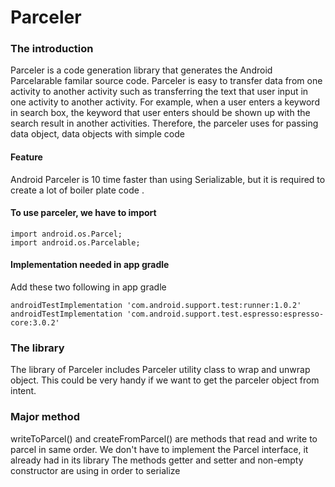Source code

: # Parceler

### The introduction
Parceler is a code generation library that generates the Android Parcelarable familar source code. Parceler is easy to transfer data from one activity to another activity such as transferring the text that user input in one activity to another activity. For example, when a user enters a keyword in search box, the keyword that user enters should be shown up with the search result in another activities. Therefore, the parceler uses for passing data object, data objects with simple code 
#### Feature
Android Parceler is 10 time faster than using Serializable, but it is required to create a lot of boiler plate code . 

#### To use parceler, we have to import

`import android.os.Parcel;`</br>
`import android.os.Parcelable;`
#### Implementation needed in app gradle
Add these two following in app gradle

`androidTestImplementation 'com.android.support.test:runner:1.0.2'`</br>
`androidTestImplementation 'com.android.support.test.espresso:espresso-core:3.0.2'`


### The library
The library of Parceler includes Parceler utility class to wrap and unwrap object. This could be very handy if we want to get the parceler object from intent.

### Major method

writeToParcel() and createFromParcel() are methods that read and write to parcel in same order. We don't have to implement the Parcel interface, it already had in its library
The methods getter and setter and non-empty constructor are using in order to serialize

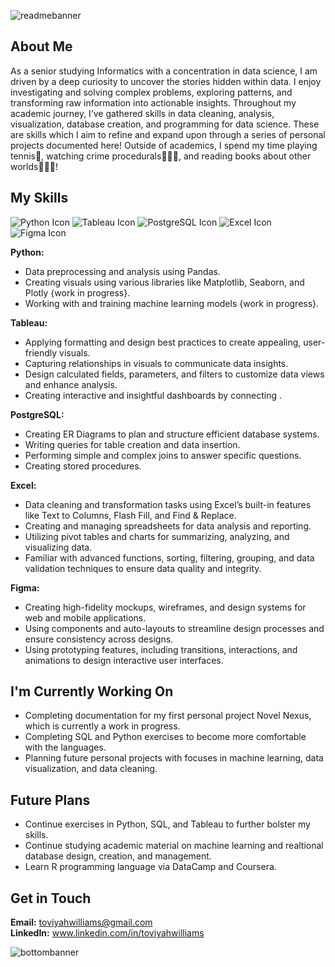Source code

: ![readmebanner](https://github.com/user-attachments/assets/dc13aae0-60b2-42e9-a0c3-2b6843ebd504)

## About Me
As a senior studying Informatics with a concentration in data science, I am driven by a deep curiosity to uncover the stories hidden within data. I enjoy investigating and solving complex problems, exploring patterns, and transforming raw information into actionable insights. Throughout my academic journey, I’ve gathered skills in data cleaning, analysis, visualization, database creation, and programming for data science. These are skills which I aim to refine and expand upon through a series of personal projects documented here! Outside of academics, I spend my time playing tennis🎾, watching crime procedurals🕵🏼‍♂️, and reading books about other worlds🧙🏾🐉!

## My Skills
![Python Icon](https://github.com/user-attachments/assets/8ef87a2b-6d38-473f-8433-f05d79c1f1e1)
![Tableau Icon](https://github.com/user-attachments/assets/f5e26f68-d005-434b-bdb0-b276730f9ddb)
![PostgreSQL Icon](https://github.com/user-attachments/assets/618d1fe4-399d-4677-a4a2-64e1026c396d)
![Excel Icon](https://github.com/user-attachments/assets/21bc81bf-1030-4e8d-b6e8-6460d0b428a3)
![Figma Icon](https://github.com/user-attachments/assets/63119f01-015a-488a-ad57-8c7b8b148baa)

**Python:**
* Data preprocessing and analysis using Pandas.
* Creating visuals using various libraries like Matplotlib, Seaborn, and Plotly {work in progress}.
* Working with and training machine learning models {work in progress}.

**Tableau:**
* Applying formatting and design best practices to create appealing, user-friendly visuals.
* Capturing relationships in visuals to communicate data insights.
* Design calculated fields, parameters, and filters to customize data views and enhance analysis.
* Creating interactive and insightful dashboards by connecting .

**PostgreSQL:**
* Creating ER Diagrams to plan and structure efficient database systems.
* Writing queries for table creation and data insertion.
* Performing simple and complex joins to answer specific questions.
* Creating stored procedures.

**Excel:**
* Data cleaning and transformation tasks using Excel’s built-in features like Text to Columns, Flash Fill, and Find & Replace.
* Creating and managing spreadsheets for data analysis and reporting.
* Utilizing pivot tables and charts for summarizing, analyzing, and visualizing data.
* Familiar with advanced functions, sorting, filtering, grouping, and data validation techniques to ensure data quality and integrity.

**Figma:**
* Creating high-fidelity mockups, wireframes, and design systems for web and mobile applications.
* Using components and auto-layouts to streamline design processes and ensure consistency across designs.
* Using prototyping features, including transitions, interactions, and animations to design interactive user interfaces.

## I'm Currently Working On
* Completing documentation for my first personal project Novel Nexus, which is currently a work in progress.
* Completing SQL and Python exercises to become more comfortable with the languages.
* Planning future personal projects with focuses in machine learning, data visualization, and data cleaning.

## Future Plans
* Continue exercises in Python, SQL, and Tableau to further bolster my skills.
* Continue studying academic material on machine learning and realtional database design, creation, and management.
* Learn R programming language via DataCamp and Coursera.

## Get in Touch
**Email:** toviyahwilliams@gmail.com  
**LinkedIn:** www.linkedin.com/in/toviyahwilliams

![bottombanner](https://github.com/user-attachments/assets/720b911d-ea0e-48c4-86be-2ff086ca2176)
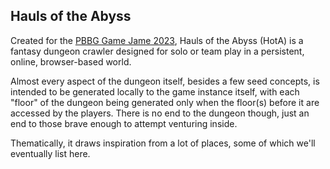 ## Hauls of the Abyss
Created for the [PBBG Game Jame 2023](https://itch.io/jam/pbbg-game-jam-2023), Hauls of the Abyss (HotA) is a fantasy dungeon crawler designed for solo or team play in a persistent, online, browser-based world.

Almost every aspect of the dungeon itself, besides a few seed concepts, is intended to be generated locally to the game instance itself, with each "floor" of the dungeon being generated only when the floor(s) before it are accessed by the players. There is no end to the dungeon though, just an end to those brave enough to attempt venturing inside.

Thematically, it draws inspiration from a lot of places, some of which we'll eventually list here.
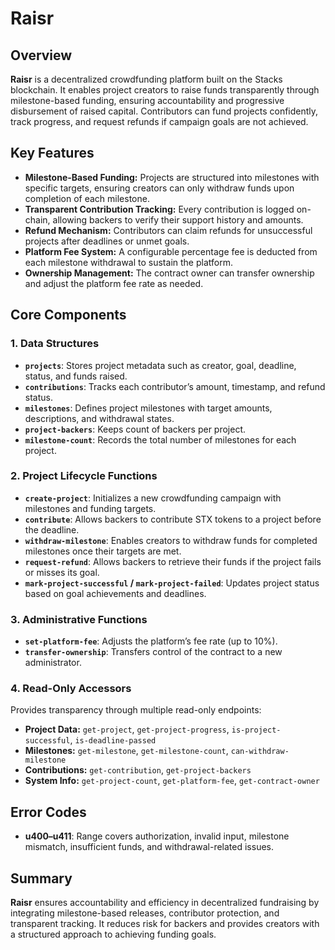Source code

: # Raisr

## Overview

**Raisr** is a decentralized crowdfunding platform built on the Stacks blockchain. It enables project creators to raise funds transparently through milestone-based funding, ensuring accountability and progressive disbursement of raised capital. Contributors can fund projects confidently, track progress, and request refunds if campaign goals are not achieved.

## Key Features

* **Milestone-Based Funding:** Projects are structured into milestones with specific targets, ensuring creators can only withdraw funds upon completion of each milestone.
* **Transparent Contribution Tracking:** Every contribution is logged on-chain, allowing backers to verify their support history and amounts.
* **Refund Mechanism:** Contributors can claim refunds for unsuccessful projects after deadlines or unmet goals.
* **Platform Fee System:** A configurable percentage fee is deducted from each milestone withdrawal to sustain the platform.
* **Ownership Management:** The contract owner can transfer ownership and adjust the platform fee rate as needed.

## Core Components

### 1. **Data Structures**

* **`projects`**: Stores project metadata such as creator, goal, deadline, status, and funds raised.
* **`contributions`**: Tracks each contributor’s amount, timestamp, and refund status.
* **`milestones`**: Defines project milestones with target amounts, descriptions, and withdrawal states.
* **`project-backers`**: Keeps count of backers per project.
* **`milestone-count`**: Records the total number of milestones for each project.

### 2. **Project Lifecycle Functions**

* **`create-project`**: Initializes a new crowdfunding campaign with milestones and funding targets.
* **`contribute`**: Allows backers to contribute STX tokens to a project before the deadline.
* **`withdraw-milestone`**: Enables creators to withdraw funds for completed milestones once their targets are met.
* **`request-refund`**: Allows backers to retrieve their funds if the project fails or misses its goal.
* **`mark-project-successful` / `mark-project-failed`**: Updates project status based on goal achievements and deadlines.

### 3. **Administrative Functions**

* **`set-platform-fee`**: Adjusts the platform’s fee rate (up to 10%).
* **`transfer-ownership`**: Transfers control of the contract to a new administrator.

### 4. **Read-Only Accessors**

Provides transparency through multiple read-only endpoints:

* **Project Data:** `get-project`, `get-project-progress`, `is-project-successful`, `is-deadline-passed`
* **Milestones:** `get-milestone`, `get-milestone-count`, `can-withdraw-milestone`
* **Contributions:** `get-contribution`, `get-project-backers`
* **System Info:** `get-project-count`, `get-platform-fee`, `get-contract-owner`

## Error Codes

* **u400–u411**: Range covers authorization, invalid input, milestone mismatch, insufficient funds, and withdrawal-related issues.

## Summary

**Raisr** ensures accountability and efficiency in decentralized fundraising by integrating milestone-based releases, contributor protection, and transparent tracking. It reduces risk for backers and provides creators with a structured approach to achieving funding goals.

● ● ● ● ●

Goal of the exercise
Report every line of the entries that carries the word "Tableau".

Task result
![Tableau Icon](https://github.com/user-attachments/assets/f5e26f68-d005-434b-bdb0-b276730f9ddb)
**Tableau:**
* Continue exercises in Python, SQL, and Tableau to further bolster my skills.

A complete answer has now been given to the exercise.